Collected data
──────────
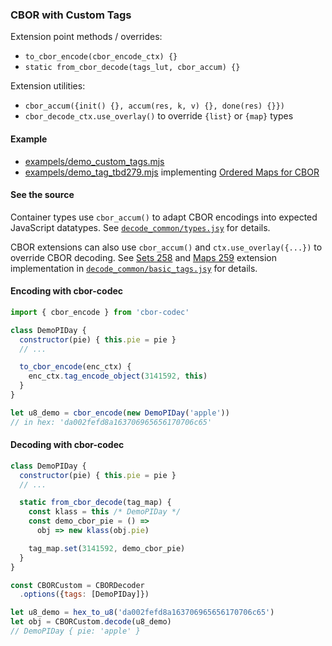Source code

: ### CBOR with Custom Tags

Extension point methods / overrides:
 - `to_cbor_encode(cbor_encode_ctx) {}`
 - `static from_cbor_decode(tags_lut, cbor_accum) {}`

Extension utilities:
 - `cbor_accum({init() {}, accum(res, k, v) {}, done(res) {}})`
 - `cbor_decode_ctx.use_overlay()` to override `{list}` or `{map}` types


#### Example

- [exampels/demo_custom_tags.mjs](../exampels/demo_custom_tags.mjs)
- [exampels/demo_tag_tbd279.mjs](../exampels/demo_tag_tbd279.mjs)
  implementing [Ordered Maps for CBOR](https://github.com/Sekenre/cbor-ordered-map-spec/blob/master/CBOR_Ordered_Map.md)


#### See the source

Container types use `cbor_accum()` to adapt CBOR encodings into expected JavaScript datatypes.
See [`decode_common/types.jsy`](../code/decode_common/types.jsy) for details.

CBOR extensions can also use `cbor_accum()` and `ctx.use_overlay({...})` to override CBOR decoding.
See [Sets 258][] and [Maps 259][] extension implementation in [`decode_common/basic_tags.jsy`](../code/decode_common/basic_tags.jsy) for details.

  [Sets 258]: https://github.com/input-output-hk/cbor-sets-spec/blob/master/CBOR_SETS.md
  [Maps 259]: https://github.com/shanewholloway/js-cbor-codec/blob/master/docs/CBOR-256-spec--explicit-maps.md


#### Encoding with cbor-codec

```javascript
import { cbor_encode } from 'cbor-codec'

class DemoPIDay {
  constructor(pie) { this.pie = pie }
  // ...

  to_cbor_encode(enc_ctx) {
    enc_ctx.tag_encode_object(3141592, this)
  }
}

let u8_demo = cbor_encode(new DemoPIDay('apple'))
// in hex: 'da002fefd8a163706965656170706c65'
```

#### Decoding with cbor-codec

```javascript
class DemoPIDay {
  constructor(pie) { this.pie = pie }
  // ...

  static from_cbor_decode(tag_map) {
    const klass = this /* DemoPIDay */
    const demo_cbor_pie = () =>
      obj => new klass(obj.pie)

    tag_map.set(3141592, demo_cbor_pie)
  }
}

const CBORCustom = CBORDecoder
  .options({tags: [DemoPIDay]})

let u8_demo = hex_to_u8('da002fefd8a163706965656170706c65')
let obj = CBORCustom.decode(u8_demo)
// DemoPIDay { pie: 'apple' }
```

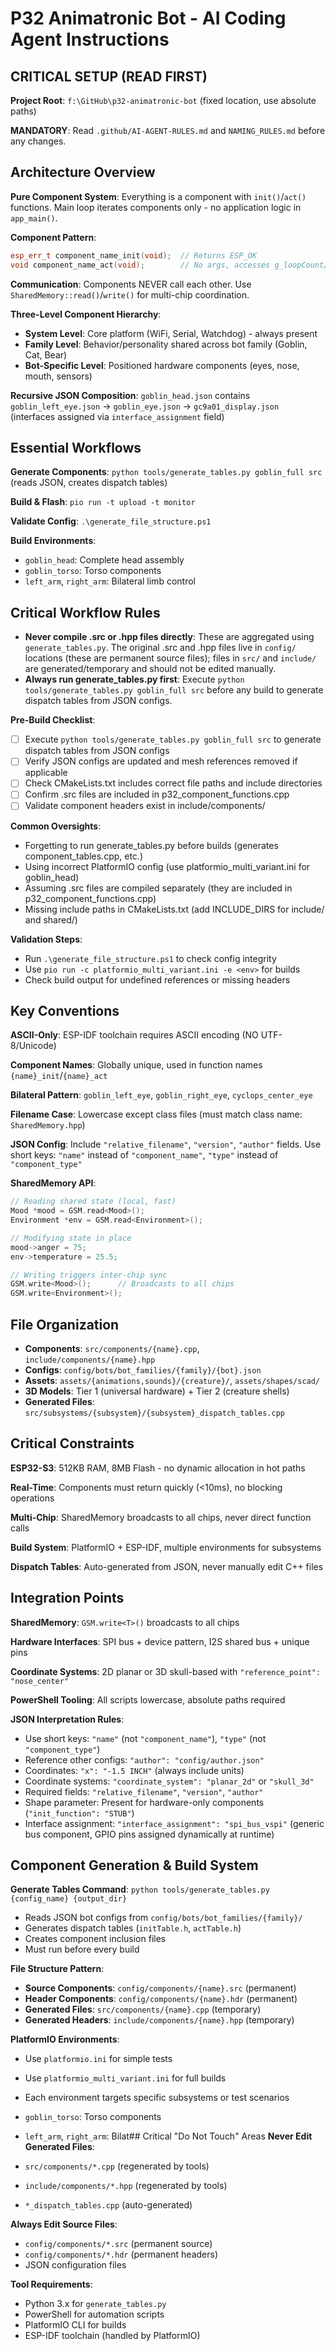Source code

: # P32 Animatronic Bot - AI Coding Agent Instructions

## CRITICAL SETUP (READ FIRST)
**Project Root**: `f:\GitHub\p32-animatronic-bot` (fixed location, use absolute paths)

**MANDATORY**: Read `.github/AI-AGENT-RULES.md` and `NAMING_RULES.md` before any changes.

## Architecture Overview
**Pure Component System**: Everything is a component with `init()`/`act()` functions. Main loop iterates components only - no application logic in `app_main()`.

**Component Pattern**:
```cpp
esp_err_t component_name_init(void);  // Returns ESP_OK
void component_name_act(void);        // No args, accesses g_loopCount/g_shared_state
```

**Communication**: Components NEVER call each other. Use `SharedMemory::read()`/`write()` for multi-chip coordination.

**Three-Level Component Hierarchy**:
- **System Level**: Core platform (WiFi, Serial, Watchdog) - always present
- **Family Level**: Behavior/personality shared across bot family (Goblin, Cat, Bear)
- **Bot-Specific Level**: Positioned hardware components (eyes, nose, mouth, sensors)

**Recursive JSON Composition**: `goblin_head.json` contains `goblin_left_eye.json` → `goblin_eye.json` → `gc9a01_display.json` (interfaces assigned via `interface_assignment` field)

## Essential Workflows
**Generate Components**: `python tools/generate_tables.py goblin_full src` (reads JSON, creates dispatch tables)

**Build & Flash**: `pio run -t upload -t monitor`

**Validate Config**: `.\generate_file_structure.ps1`

**Build Environments**:
- `goblin_head`: Complete head assembly
- `goblin_torso`: Torso components
- `left_arm`, `right_arm`: Bilateral limb control

## Critical Workflow Rules
- **Never compile .src or .hpp files directly**: These are aggregated using `generate_tables.py`. The original .src and .hpp files live in `config/` locations (these are permanent source files); files in `src/` and `include/` are generated/temporary and should not be edited manually.
- **Always run generate_tables.py first**: Execute `python tools/generate_tables.py goblin_full src` before any build to generate dispatch tables from JSON configs.

**Pre-Build Checklist**:
- [ ] Execute `python tools/generate_tables.py goblin_full src` to generate dispatch tables from JSON configs
- [ ] Verify JSON configs are updated and mesh references removed if applicable
- [ ] Check CMakeLists.txt includes correct file paths and include directories
- [ ] Confirm .src files are included in p32_component_functions.cpp
- [ ] Validate component headers exist in include/components/

**Common Oversights**:
- Forgetting to run generate_tables.py before builds (generates component_tables.cpp, etc.)
- Using incorrect PlatformIO config (use platformio_multi_variant.ini for goblin_head)
- Assuming .src files are compiled separately (they are included in p32_component_functions.cpp)
- Missing include paths in CMakeLists.txt (add INCLUDE_DIRS for include/ and shared/)

**Validation Steps**:
- Run `.\generate_file_structure.ps1` to check config integrity
- Use `pio run -c platformio_multi_variant.ini -e <env>` for builds
- Check build output for undefined references or missing headers

## Key Conventions
**ASCII-Only**: ESP-IDF toolchain requires ASCII encoding (NO UTF-8/Unicode)

**Component Names**: Globally unique, used in function names `{name}_init`/`{name}_act`

**Bilateral Pattern**: `goblin_left_eye`, `goblin_right_eye`, `cyclops_center_eye`

**Filename Case**: Lowercase except class files (must match class name: `SharedMemory.hpp`)

**JSON Config**: Include `"relative_filename"`, `"version"`, `"author"` fields. Use short keys: `"name"` instead of `"component_name"`, `"type"` instead of `"component_type"`

**SharedMemory API**:
```cpp
// Reading shared state (local, fast)
Mood *mood = GSM.read<Mood>();
Environment *env = GSM.read<Environment>();

// Modifying state in place
mood->anger = 75;
env->temperature = 25.5;

// Writing triggers inter-chip sync
GSM.write<Mood>();      // Broadcasts to all chips
GSM.write<Environment>();
```

## File Organization
- **Components**: `src/components/{name}.cpp`, `include/components/{name}.hpp`
- **Configs**: `config/bots/bot_families/{family}/{bot}.json`
- **Assets**: `assets/{animations,sounds}/{creature}/`, `assets/shapes/scad/`
- **3D Models**: Tier 1 (universal hardware) + Tier 2 (creature shells)
- **Generated Files**: `src/subsystems/{subsystem}/{subsystem}_dispatch_tables.cpp`

## Critical Constraints
**ESP32-S3**: 512KB RAM, 8MB Flash - no dynamic allocation in hot paths

**Real-Time**: Components must return quickly (<10ms), no blocking operations

**Multi-Chip**: SharedMemory broadcasts to all chips, never direct function calls

**Build System**: PlatformIO + ESP-IDF, multiple environments for subsystems

**Dispatch Tables**: Auto-generated from JSON, never manually edit C++ files

## Integration Points
**SharedMemory**: `GSM.write<T>()` broadcasts to all chips

**Hardware Interfaces**: SPI bus + device pattern, I2S shared bus + unique pins

**Coordinate Systems**: 2D planar or 3D skull-based with `"reference_point": "nose_center"`

**PowerShell Tooling**: All scripts lowercase, absolute paths required

**JSON Interpretation Rules**:
- Use short keys: `"name"` (not `"component_name"`), `"type"` (not `"component_type"`)
- Reference other configs: `"author": "config/author.json"`
- Coordinates: `"x": "-1.5 INCH"` (always include units)
- Coordinate systems: `"coordinate_system": "planar_2d"` or `"skull_3d"`
- Required fields: `"relative_filename"`, `"version"`, `"author"`
- Shape parameter: Present for hardware-only components (`"init_function": "STUB"`)
- Interface assignment: `"interface_assignment": "spi_bus_vspi"` (generic bus component, GPIO pins assigned dynamically at runtime)

## Component Generation & Build System
**Generate Tables Command**: `python tools/generate_tables.py {config_name} {output_dir}`
- Reads JSON bot configs from `config/bots/bot_families/{family}/`
- Generates dispatch tables (`initTable.h`, `actTable.h`)
- Creates component inclusion files
- Must run before every build

**File Structure Pattern**:
- **Source Components**: `config/components/{name}.src` (permanent)
- **Header Components**: `config/components/{name}.hdr` (permanent)
- **Generated Files**: `src/components/{name}.cpp` (temporary)
- **Generated Headers**: `include/components/{name}.hpp` (temporary)

**PlatformIO Environments**:
- Use `platformio.ini` for simple tests
- Use `platformio_multi_variant.ini` for full builds
- Each environment targets specific subsystems or test scenarios


- `goblin_torso`: Torso components
- `left_arm`, `right_arm`: Bilat## Critical "Do Not Touch" Areas
**Never Edit Generated Files**:
- `src/components/*.cpp` (regenerated by tools)
- `include/components/*.hpp` (regenerated by tools)
- `*_dispatch_tables.cpp` (auto-generated)

**Always Edit Source Files**:
- `config/components/*.src` (permanent source)
- `config/components/*.hdr` (permanent headers)
- JSON configuration files

**Tool Requirements**:
- Python 3.x for `generate_tables.py`
- PowerShell for automation scripts
- PlatformIO CLI for builds
- ESP-IDF toolchain (handled by PlatformIO)
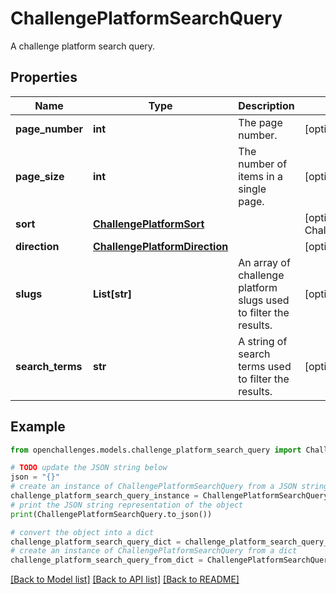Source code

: # ChallengePlatformSearchQuery

A challenge platform search query.

## Properties

| Name             | Type                                                            | Description                                                      | Notes                                                   |
| ---------------- | --------------------------------------------------------------- | ---------------------------------------------------------------- | ------------------------------------------------------- |
| **page_number**  | **int**                                                         | The page number.                                                 | [optional] [default to 0]                               |
| **page_size**    | **int**                                                         | The number of items in a single page.                            | [optional] [default to 100]                             |
| **sort**         | [**ChallengePlatformSort**](ChallengePlatformSort.md)           |                                                                  | [optional] [default to ChallengePlatformSort.RELEVANCE] |
| **direction**    | [**ChallengePlatformDirection**](ChallengePlatformDirection.md) |                                                                  | [optional]                                              |
| **slugs**        | **List[str]**                                                   | An array of challenge platform slugs used to filter the results. | [optional]                                              |
| **search_terms** | **str**                                                         | A string of search terms used to filter the results.             | [optional]                                              |

## Example

```python
from openchallenges.models.challenge_platform_search_query import ChallengePlatformSearchQuery

# TODO update the JSON string below
json = "{}"
# create an instance of ChallengePlatformSearchQuery from a JSON string
challenge_platform_search_query_instance = ChallengePlatformSearchQuery.from_json(json)
# print the JSON string representation of the object
print(ChallengePlatformSearchQuery.to_json())

# convert the object into a dict
challenge_platform_search_query_dict = challenge_platform_search_query_instance.to_dict()
# create an instance of ChallengePlatformSearchQuery from a dict
challenge_platform_search_query_from_dict = ChallengePlatformSearchQuery.from_dict(challenge_platform_search_query_dict)
```

[[Back to Model list]](../README.md#documentation-for-models) [[Back to API list]](../README.md#documentation-for-api-endpoints) [[Back to README]](../README.md)
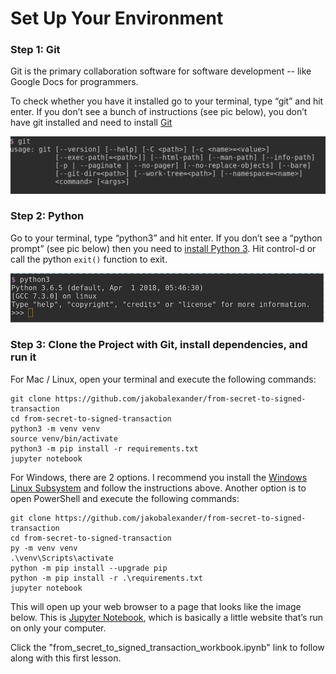 # Set Up Your Environment

### Step 1: Git

Git is the primary collaboration software for software development -- like Google Docs for programmers.

To check whether you have it installed go to your terminal, type “git” and hit enter. If you don’t see a bunch of instructions (see pic below), you don’t have git installed and need to install [Git](https://git-scm.com/book/en/v2/Getting-Started-Installing-Git)

![image](./images/git.png)


### Step 2: Python

Go to your terminal, type “python3” and hit enter. If you don’t see a “python prompt” (see pic below) then you need to [install Python 3](https://docs.python-guide.org/starting/installation/). Hit control-d or call the python `exit()` function to exit.

![image](./images/prompt.png)


### Step 3: Clone the Project with Git, install dependencies, and run it

For Mac / Linux, open your terminal and execute the following commands:

```
git clone https://github.com/jakobalexander/from-secret-to-signed-transaction
cd from-secret-to-signed-transaction
python3 -m venv venv
source venv/bin/activate
python3 -m pip install -r requirements.txt
jupyter notebook
```

For Windows, there are 2 options. I recommend you install the [Windows Linux Subsystem](https://docs.microsoft.com/en-us/windows/wsl/install-win10) and follow the instructions above. Another option is to open PowerShell and execute the following commands:

```
git clone https://github.com/jakobalexander/from-secret-to-signed-transaction
cd from-secret-to-signed-transaction
py -m venv venv
.\venv\Scripts\activate
python -m pip install --upgrade pip
python -m pip install -r .\requirements.txt
jupyter notebook
```

This will open up your web browser to a page that looks like the image below. This is [Jupyter Notebook](http://jupyter.org/), which is basically a little website that’s run on only your computer.

Click the "from_secret_to_signed_transaction_workbook.ipynb" link to follow along with this first lesson.
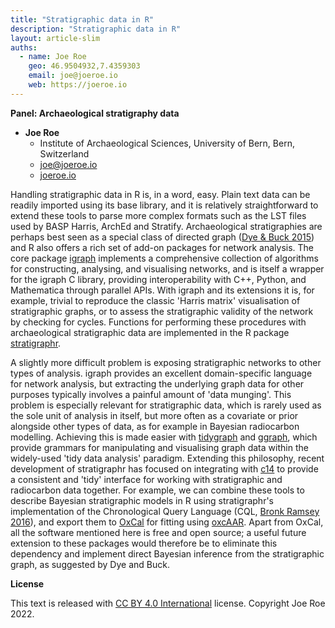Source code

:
 ```yaml
---
title: "Stratigraphic data in R"
description: "Stratigraphic data in R"
layout: article-slim
auths:
  - name: Joe Roe
    geo: 46.9504932,7.4359303
    email: joe@joeroe.io
    web: https://joeroe.io
---
```


**Panel: Archaeological stratigraphy data**

- **Joe Roe**
  - Institute of Archaeological Sciences, University of Bern, Bern, Switzerland
  - [joe@joeroe.io](mailto:joe@joeroe.io)
  - [joeroe.io](https://joeroe.io)


Handling stratigraphic data in R is, in a word, easy.
Plain text data can be readily imported using its base library, and it is relatively straightforward to extend these tools to parse more complex formats such as the LST files used by BASP Harris, ArchEd and Stratify.
Archaeological stratigraphies are perhaps best seen as a special class of directed graph ([Dye & Buck 2015](https://doi.org/10.1016/j.jas.2015.08.008)) and R also offers a rich set of add-on packages for network analysis. 
The core package [igraph](https://igraph.org/r/) implements a comprehensive collection of algorithms for constructing, analysing, and visualising networks, and is itself a wrapper for the igraph C library, providing interoperability with C++, Python, and Mathematica through parallel APIs.
With igraph and its extensions it is, for example, trivial to reproduce the classic 'Harris matrix' visualisation of stratigraphic graphs, or to assess the stratigraphic validity of the network by checking for cycles.
Functions for performing these procedures with archaeological stratigraphic data are implemented in the R package [stratigraphr](https://stratigraphr.joeroe.io).

A slightly more difficult problem is exposing stratigraphic networks to other types of analysis.
igraph provides an excellent domain-specific language for network analysis, but extracting the underlying graph data for other purposes typically involves a painful amount of 'data munging'.
This problem is especially relevant for stratigraphic data, which is rarely used as the sole unit of analysis in itself, but more often as a covariate or prior alongside other types of data, as for example in Bayesian radiocarbon modelling.
Achieving this is made easier with [tidygraph](https://tidygraph.data-imaginist.com/) and [ggraph](https://ggraph.data-imaginist.com/), which provide grammars for manipulating and visualising graph data within the widely-used 'tidy data analysis' paradigm.
Extending this philosophy, recent development of stratigraphr has focused on integrating with [c14](https://c14.joeroe.io/) to provide a consistent and 'tidy' interface for working with stratigraphic and radiocarbon data together.
For example, we can combine these tools to describe Bayesian stratigraphic models in R using stratigraphr's implementation of the Chronological Query Language (CQL, [Bronk Ramsey 2016](https://doi.org/10.1017/S0033822200018348)), and export them to [OxCal](https://c14.arch.ox.ac.uk/oxcal.html) for fitting using [oxcAAR](https://github.com/ISAAKiel/oxcAAR).
Apart from OxCal, all the software mentioned here is free and open source; a useful future extension to these packages would therefore be to eliminate this dependency and implement direct Bayesian inference from the stratigraphic graph, as suggested by Dye and Buck.

**License**

This text is released with [CC BY 4.0 International](https://creativecommons.org/licenses/by/4.0/) license. Copyright Joe Roe 2022.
──────────
**Your assignment**: Please go through the data above and copy each line containing the word "stratigraphr".

**Finished task**:
Functions for performing these procedures with archaeological stratigraphic data are implemented in the R package [stratigraphr](https://stratigraphr.joeroe.io).
Extending this philosophy, recent development of stratigraphr has focused on integrating with [c14](https://c14.joeroe.io/) to provide a consistent and 'tidy' interface for working with stratigraphic and radiocarbon data together.
For example, we can combine these tools to describe Bayesian stratigraphic models in R using stratigraphr's implementation of the Chronological Query Language (CQL, [Bronk Ramsey 2016](https://doi.org/10.1017/S0033822200018348)), and export them to [OxCal](https://c14.arch.ox.ac.uk/oxcal.html) for fitting using [oxcAAR](https://github.com/ISAAKiel/oxcAAR).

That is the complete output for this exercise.